Z rana miałam zabiegany dzień. To coś znaleźć, to coś komuś przekazać i ani chwili dla siebie. Biegłam tak po całej watasze, jak kot z pęcherzem i załatwiałam wszystkie te sprawy. Daję słowo, w końcu nabawię się bąbli na łapach.
Około godziny dwunastej, jeśli wierzyć słońcu, miałam dostarczyć Azazelowi raport o przepływie strumienia w jego górnej fazie, gdy wpadłam na czarną waderę.
- Auć! - pisnęła dość cicho. Musiałam zahaczyć o nią skrzydłem.
- Wybacz - rzekłam od razu, sprawdzając, czy nic jej się nie stało. - Nie zauważyłam cię. Cały czas biegam po lesie, bez opamiętania i nawet nie patrzę na co wpadam.
- Więc podpowiem ci, że wpadłaś na mnie - odparła niezbyt zadowolona wadera.

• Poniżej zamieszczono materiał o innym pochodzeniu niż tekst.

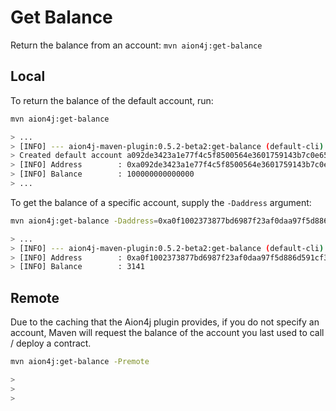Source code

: # Get Balance

Return the balance from an account: `mvn aion4j:get-balance`

## Local

To return the balance of the default account, run:

```bash
mvn aion4j:get-balance

> ...
> [INFO] --- aion4j-maven-plugin:0.5.2-beta2:get-balance (default-cli) @ helloworld ---
> Created default account a092de3423a1e77f4c5f8500564e3601759143b7c0e652a7012d35eb67b283ca with balance 100000000000000
> [INFO] Address        : 0xa092de3423a1e77f4c5f8500564e3601759143b7c0e652a7012d35eb67b283ca
> [INFO] Balance        : 100000000000000
> ...
```

To get the balance of a specific account, supply the `-Daddress` argument:

```bash
mvn aion4j:get-balance -Daddress=0xa0f1002373877bd6987f23af0daa97f5d886d591cf308408cb396eda44f3456e

> ...
> [INFO] --- aion4j-maven-plugin:0.5.2-beta2:get-balance (default-cli) @ helloworld ---
> [INFO] Address        : 0xa0f1002373877bd6987f23af0daa97f5d886d591cf308408cb396eda44f3456e
> [INFO] Balance        : 3141
```

## Remote

Due to the caching that the Aion4j plugin provides, if you do not specify an account, Maven will request the balance of the account you last used to call / deploy a contract.

```bash
mvn aion4j:get-balance -Premote

>
>
>
```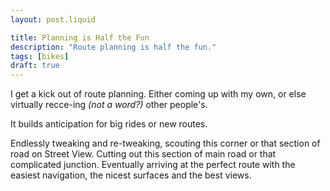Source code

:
 ```yaml
---
layout: post.liquid

title: Planning is Half the Fun
description: "Route planning is half the fun."
tags: [bikes]
draft: true
---
```


I get a kick out of route planning. 
Either coming up with my own, or else virtually recce-ing *(not a word?)* other people's.

It builds anticipation for big rides or new routes.

Endlessly tweaking and re-tweaking, scouting this corner or that section of road on Street View. Cutting out this section of main road or that complicated junction. Eventually arriving at the perfect route with the easiest navigation, the nicest surfaces and the best views.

- Tak, już teraz to wiem... Jestem Annayia, chyba się jeszcze nie znamy.
- Amy. Miło poznać... w miarę. Dokąd tak pędzisz?
- Do Alphy. Mam mu powiedzieć jak płynie strumień leśny.
- To takie ważne?
- W sumie... nie aż tak, żeby na kogoś wpadać. - Znów się zawstydziłam.